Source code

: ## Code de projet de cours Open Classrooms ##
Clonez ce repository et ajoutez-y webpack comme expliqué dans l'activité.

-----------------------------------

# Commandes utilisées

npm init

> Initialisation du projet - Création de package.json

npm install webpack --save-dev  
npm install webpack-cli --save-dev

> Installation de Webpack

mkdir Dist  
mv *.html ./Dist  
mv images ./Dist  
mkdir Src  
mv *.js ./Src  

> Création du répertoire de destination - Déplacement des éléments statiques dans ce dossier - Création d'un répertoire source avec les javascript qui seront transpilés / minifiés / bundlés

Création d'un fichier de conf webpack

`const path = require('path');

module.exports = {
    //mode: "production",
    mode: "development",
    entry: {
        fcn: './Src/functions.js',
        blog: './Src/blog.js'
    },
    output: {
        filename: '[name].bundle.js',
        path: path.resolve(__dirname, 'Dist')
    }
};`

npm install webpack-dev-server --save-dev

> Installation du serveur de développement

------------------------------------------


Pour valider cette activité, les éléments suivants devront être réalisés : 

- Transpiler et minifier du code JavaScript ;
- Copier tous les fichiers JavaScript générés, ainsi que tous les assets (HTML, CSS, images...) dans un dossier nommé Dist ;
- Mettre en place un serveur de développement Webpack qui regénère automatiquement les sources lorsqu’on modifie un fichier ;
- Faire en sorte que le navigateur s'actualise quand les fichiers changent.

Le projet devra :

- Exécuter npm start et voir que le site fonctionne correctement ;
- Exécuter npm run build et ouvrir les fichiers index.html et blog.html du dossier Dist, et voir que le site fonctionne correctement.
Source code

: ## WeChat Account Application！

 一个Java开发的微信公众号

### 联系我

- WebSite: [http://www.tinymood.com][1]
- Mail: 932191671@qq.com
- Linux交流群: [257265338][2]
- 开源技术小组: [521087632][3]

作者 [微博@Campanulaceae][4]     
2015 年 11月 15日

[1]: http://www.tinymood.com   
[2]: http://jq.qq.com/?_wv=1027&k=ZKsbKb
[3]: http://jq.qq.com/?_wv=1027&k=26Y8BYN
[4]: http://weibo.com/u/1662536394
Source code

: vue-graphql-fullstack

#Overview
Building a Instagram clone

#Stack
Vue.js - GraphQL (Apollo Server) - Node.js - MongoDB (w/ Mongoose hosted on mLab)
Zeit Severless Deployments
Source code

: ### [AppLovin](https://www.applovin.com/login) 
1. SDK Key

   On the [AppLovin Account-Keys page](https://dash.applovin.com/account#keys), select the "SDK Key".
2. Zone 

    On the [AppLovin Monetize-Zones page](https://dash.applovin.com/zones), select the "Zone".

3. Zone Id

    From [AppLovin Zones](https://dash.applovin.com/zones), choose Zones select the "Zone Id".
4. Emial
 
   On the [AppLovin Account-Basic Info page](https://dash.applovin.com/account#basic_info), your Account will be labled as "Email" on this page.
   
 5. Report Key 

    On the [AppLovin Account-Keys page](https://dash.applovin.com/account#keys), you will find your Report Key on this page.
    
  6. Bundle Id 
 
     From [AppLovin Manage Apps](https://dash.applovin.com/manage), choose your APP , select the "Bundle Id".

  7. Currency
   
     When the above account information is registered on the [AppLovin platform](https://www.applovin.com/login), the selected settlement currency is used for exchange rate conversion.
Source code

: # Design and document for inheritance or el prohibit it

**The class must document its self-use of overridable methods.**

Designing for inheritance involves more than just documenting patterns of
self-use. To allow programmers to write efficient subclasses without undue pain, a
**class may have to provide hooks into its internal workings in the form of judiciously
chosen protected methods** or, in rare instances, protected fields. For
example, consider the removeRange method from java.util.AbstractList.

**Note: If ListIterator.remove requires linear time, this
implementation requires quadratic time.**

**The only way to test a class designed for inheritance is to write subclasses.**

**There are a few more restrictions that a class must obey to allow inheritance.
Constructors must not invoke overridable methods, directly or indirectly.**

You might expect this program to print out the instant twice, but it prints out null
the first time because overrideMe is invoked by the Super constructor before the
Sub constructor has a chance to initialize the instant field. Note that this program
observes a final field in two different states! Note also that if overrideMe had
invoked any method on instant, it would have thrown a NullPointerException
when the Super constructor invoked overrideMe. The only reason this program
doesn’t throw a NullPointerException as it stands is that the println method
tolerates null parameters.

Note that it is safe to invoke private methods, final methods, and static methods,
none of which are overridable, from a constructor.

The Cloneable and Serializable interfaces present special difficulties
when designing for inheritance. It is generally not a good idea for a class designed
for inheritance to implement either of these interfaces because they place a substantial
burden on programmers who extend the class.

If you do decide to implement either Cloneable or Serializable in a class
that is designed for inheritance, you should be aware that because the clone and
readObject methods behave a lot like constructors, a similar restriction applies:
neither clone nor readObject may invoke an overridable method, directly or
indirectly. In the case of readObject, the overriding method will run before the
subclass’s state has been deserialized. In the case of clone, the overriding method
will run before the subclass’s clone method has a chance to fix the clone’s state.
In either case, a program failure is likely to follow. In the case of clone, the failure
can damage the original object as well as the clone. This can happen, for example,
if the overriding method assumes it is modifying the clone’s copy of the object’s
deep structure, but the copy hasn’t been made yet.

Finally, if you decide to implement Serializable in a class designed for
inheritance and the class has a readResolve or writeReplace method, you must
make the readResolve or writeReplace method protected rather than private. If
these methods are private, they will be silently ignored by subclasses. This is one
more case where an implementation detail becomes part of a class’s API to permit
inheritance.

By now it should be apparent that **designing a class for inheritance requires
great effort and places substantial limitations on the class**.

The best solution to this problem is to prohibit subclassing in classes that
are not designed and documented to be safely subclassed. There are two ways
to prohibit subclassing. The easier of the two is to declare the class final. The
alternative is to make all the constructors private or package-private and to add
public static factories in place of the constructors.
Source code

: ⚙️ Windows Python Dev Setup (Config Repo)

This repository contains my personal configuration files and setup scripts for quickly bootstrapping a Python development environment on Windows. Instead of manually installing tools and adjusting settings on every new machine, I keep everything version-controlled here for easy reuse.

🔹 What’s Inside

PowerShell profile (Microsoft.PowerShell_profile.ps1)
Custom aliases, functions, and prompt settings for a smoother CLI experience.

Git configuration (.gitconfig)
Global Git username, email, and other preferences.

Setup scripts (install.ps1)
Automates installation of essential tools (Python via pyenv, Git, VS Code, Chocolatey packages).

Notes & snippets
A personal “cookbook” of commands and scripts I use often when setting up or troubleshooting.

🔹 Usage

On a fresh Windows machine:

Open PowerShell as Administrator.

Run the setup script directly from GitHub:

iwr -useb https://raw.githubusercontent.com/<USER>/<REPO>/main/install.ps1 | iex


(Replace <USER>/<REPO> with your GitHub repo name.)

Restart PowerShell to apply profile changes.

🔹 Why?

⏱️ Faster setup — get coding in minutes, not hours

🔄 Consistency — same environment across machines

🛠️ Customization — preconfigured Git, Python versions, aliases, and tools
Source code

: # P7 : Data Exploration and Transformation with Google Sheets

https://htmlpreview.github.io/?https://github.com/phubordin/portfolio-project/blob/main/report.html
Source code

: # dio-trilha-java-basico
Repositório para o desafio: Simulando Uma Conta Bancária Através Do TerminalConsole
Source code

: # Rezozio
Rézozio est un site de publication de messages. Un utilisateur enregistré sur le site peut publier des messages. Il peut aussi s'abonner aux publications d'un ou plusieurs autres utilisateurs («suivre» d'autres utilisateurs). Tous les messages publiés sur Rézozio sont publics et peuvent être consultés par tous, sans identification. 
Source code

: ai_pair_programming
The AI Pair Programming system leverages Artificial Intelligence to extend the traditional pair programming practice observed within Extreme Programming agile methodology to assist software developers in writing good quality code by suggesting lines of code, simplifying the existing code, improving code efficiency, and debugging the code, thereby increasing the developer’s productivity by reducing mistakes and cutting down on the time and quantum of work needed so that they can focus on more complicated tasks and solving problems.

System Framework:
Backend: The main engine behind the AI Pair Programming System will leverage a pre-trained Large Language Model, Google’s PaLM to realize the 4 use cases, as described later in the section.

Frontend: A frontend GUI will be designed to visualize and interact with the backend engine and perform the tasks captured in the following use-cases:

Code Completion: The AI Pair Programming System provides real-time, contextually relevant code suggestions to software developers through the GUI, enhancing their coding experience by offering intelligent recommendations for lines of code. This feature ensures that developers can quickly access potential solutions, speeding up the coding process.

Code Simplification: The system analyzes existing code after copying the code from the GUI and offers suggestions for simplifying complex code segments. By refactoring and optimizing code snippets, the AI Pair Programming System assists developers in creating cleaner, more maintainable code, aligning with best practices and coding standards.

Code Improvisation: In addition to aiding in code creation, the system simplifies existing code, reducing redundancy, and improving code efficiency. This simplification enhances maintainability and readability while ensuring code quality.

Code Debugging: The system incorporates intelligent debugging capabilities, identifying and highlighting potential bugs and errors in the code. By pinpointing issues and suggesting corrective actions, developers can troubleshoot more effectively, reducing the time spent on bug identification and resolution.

WHAT IS NEEDED: Search the listing above for lines containing "before", and copy them.

RESPONSE TO THE TASK:
the first time because overrideMe is invoked by the Super constructor before the
indirectly. In the case of readObject, the overriding method will run before the
will run before the subclass’s clone method has a chance to fix the clone’s state.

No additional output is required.